[[ Records for the exercise open ]]

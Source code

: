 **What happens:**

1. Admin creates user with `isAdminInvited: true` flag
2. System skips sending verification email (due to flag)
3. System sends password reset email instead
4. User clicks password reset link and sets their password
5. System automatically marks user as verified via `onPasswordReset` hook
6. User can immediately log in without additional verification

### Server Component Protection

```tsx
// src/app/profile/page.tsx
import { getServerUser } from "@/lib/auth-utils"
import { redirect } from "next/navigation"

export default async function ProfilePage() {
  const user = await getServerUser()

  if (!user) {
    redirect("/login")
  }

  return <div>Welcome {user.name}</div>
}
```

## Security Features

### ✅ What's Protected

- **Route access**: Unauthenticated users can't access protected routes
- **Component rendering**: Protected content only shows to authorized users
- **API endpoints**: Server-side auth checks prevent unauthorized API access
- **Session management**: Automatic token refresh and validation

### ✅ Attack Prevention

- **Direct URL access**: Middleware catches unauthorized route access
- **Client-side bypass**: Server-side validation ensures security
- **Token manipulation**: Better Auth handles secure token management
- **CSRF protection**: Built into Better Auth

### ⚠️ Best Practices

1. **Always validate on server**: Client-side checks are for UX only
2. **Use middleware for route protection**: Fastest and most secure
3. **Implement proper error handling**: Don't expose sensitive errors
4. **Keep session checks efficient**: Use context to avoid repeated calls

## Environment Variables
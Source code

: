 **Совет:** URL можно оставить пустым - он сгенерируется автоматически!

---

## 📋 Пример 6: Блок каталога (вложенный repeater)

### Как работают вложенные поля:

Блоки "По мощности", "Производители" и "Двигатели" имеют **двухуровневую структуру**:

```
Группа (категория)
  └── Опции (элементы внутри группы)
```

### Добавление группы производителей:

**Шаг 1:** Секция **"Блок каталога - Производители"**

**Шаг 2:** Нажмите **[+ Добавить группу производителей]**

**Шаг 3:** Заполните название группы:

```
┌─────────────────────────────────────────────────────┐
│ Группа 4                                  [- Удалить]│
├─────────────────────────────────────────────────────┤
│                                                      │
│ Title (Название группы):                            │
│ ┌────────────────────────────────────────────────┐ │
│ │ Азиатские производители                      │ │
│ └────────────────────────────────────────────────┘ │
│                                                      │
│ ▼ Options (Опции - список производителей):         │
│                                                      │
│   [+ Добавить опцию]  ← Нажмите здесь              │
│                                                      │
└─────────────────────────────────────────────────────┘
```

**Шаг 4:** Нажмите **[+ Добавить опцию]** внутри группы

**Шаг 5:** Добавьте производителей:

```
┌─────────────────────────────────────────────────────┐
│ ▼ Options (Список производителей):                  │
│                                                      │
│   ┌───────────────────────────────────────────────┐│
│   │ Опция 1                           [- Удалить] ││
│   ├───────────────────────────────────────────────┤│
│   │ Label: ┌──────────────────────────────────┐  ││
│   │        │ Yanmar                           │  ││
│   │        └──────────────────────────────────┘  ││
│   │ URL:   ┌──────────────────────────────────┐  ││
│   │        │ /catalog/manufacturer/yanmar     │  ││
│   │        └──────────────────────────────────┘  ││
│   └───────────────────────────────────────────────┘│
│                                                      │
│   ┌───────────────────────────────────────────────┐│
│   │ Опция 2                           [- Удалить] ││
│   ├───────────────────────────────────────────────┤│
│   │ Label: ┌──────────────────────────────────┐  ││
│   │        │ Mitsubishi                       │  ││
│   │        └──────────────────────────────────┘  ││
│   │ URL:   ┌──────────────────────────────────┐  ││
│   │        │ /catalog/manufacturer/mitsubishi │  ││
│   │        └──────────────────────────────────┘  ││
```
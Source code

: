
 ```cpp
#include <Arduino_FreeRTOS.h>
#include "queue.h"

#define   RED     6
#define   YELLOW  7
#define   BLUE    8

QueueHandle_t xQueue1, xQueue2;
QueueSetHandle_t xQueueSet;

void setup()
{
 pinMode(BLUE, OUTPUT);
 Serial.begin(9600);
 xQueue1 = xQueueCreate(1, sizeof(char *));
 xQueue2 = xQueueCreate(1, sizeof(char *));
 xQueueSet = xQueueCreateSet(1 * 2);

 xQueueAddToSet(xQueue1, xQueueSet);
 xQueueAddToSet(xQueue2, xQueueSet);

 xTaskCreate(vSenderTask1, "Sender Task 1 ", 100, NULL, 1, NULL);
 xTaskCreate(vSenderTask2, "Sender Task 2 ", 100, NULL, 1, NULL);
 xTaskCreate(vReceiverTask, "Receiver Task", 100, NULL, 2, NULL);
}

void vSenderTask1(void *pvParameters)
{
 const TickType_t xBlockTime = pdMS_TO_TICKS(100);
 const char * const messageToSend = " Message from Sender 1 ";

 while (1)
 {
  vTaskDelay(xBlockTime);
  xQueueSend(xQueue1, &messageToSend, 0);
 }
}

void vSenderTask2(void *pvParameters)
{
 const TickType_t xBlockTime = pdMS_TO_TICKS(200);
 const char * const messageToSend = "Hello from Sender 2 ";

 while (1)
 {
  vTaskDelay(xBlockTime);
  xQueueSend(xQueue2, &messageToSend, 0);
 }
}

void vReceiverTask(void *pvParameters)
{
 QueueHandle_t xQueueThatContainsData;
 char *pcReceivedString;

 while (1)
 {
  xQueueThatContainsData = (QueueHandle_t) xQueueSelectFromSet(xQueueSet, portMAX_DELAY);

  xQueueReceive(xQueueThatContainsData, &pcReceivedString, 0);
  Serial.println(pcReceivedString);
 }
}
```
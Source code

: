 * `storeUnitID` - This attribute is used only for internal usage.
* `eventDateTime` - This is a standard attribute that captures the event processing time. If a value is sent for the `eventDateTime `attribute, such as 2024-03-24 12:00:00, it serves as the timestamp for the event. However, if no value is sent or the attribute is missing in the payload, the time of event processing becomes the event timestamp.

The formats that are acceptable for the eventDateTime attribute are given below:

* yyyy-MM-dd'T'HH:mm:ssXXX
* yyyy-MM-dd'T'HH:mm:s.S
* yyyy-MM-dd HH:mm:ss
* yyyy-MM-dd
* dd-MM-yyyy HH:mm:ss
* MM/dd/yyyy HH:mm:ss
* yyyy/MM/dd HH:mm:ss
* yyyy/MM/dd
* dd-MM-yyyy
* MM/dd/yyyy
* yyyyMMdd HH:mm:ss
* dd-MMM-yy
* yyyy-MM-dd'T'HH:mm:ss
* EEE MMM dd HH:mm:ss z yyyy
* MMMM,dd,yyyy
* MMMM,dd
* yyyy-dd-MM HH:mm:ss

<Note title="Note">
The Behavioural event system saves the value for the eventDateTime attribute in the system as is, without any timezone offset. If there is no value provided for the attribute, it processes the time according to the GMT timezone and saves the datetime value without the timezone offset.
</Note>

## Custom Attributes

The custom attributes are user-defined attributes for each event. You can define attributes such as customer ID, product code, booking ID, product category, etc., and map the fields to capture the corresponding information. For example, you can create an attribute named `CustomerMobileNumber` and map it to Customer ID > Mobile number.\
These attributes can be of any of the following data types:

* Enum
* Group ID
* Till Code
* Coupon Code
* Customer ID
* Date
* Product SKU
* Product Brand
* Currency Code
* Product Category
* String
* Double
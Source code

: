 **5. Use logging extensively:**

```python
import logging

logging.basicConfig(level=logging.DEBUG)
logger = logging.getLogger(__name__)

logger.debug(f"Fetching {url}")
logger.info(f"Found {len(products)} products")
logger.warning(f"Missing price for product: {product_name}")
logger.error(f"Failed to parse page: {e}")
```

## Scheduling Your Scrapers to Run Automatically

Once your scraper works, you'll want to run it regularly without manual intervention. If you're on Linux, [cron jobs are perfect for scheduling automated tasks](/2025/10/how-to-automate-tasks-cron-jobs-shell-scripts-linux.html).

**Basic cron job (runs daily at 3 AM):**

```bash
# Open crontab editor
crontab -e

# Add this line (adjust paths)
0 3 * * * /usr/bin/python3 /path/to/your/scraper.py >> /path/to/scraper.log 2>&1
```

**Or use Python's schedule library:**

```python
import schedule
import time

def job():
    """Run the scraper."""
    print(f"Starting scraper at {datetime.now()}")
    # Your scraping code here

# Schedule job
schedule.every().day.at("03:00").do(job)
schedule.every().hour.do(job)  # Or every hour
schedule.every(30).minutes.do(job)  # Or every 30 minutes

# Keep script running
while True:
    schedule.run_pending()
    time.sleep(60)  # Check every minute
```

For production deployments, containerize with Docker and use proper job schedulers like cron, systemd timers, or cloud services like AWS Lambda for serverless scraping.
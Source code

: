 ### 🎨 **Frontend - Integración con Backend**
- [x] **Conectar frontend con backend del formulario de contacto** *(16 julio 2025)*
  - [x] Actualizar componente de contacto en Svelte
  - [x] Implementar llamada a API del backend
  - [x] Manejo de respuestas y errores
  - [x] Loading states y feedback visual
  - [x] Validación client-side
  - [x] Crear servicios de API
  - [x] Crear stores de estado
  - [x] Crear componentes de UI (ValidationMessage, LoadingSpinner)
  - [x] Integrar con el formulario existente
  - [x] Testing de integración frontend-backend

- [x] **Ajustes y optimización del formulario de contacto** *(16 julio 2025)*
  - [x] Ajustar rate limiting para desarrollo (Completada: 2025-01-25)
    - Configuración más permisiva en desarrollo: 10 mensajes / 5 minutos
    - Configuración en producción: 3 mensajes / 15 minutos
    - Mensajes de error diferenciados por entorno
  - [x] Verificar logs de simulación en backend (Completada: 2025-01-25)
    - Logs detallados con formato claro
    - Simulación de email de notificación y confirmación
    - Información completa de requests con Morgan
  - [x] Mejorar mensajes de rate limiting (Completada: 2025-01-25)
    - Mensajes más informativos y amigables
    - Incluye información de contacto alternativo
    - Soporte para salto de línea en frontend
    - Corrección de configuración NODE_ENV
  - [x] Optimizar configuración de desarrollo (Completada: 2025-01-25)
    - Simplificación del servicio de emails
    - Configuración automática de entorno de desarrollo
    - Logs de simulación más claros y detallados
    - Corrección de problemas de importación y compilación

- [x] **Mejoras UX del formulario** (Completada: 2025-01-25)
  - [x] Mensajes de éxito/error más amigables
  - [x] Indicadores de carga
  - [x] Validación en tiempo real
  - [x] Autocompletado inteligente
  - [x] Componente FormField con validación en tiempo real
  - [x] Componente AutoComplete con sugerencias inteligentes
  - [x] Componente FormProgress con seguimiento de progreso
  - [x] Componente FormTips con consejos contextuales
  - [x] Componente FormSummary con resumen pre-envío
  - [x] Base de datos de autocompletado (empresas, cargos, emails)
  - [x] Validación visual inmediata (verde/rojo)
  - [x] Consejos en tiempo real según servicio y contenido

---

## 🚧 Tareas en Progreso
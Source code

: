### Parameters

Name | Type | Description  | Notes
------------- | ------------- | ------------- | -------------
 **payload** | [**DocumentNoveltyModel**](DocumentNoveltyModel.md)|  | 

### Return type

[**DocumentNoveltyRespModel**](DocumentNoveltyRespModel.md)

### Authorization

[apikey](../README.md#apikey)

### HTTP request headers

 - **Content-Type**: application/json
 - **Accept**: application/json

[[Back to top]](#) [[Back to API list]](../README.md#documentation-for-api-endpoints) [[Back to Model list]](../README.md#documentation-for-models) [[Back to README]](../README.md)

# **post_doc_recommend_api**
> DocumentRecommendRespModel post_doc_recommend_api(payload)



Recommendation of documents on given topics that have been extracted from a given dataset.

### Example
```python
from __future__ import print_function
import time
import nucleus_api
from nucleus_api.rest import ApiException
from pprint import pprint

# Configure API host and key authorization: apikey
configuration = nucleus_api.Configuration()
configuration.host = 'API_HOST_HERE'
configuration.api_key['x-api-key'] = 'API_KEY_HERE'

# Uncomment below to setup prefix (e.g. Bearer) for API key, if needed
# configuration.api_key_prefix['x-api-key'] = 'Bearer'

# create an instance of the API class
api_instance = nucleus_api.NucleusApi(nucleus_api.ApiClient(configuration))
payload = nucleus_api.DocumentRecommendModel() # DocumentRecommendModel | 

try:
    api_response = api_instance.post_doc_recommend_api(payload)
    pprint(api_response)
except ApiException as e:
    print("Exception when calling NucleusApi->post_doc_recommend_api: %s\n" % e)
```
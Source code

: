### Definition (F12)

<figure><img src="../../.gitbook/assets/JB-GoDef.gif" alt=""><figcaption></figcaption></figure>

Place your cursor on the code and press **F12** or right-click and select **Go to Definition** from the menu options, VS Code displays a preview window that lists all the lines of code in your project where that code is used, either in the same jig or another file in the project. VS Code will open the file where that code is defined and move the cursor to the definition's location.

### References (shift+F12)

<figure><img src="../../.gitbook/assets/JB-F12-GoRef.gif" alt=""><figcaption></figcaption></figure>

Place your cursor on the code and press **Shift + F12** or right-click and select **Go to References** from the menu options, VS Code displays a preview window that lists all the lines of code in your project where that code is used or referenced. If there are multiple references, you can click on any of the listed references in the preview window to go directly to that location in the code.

[[ Records for the exercise closed ]]

(Task instructions):
For the word "side", tally the lines of the entries in which it appears and give the total alone.

(Result for this task):
4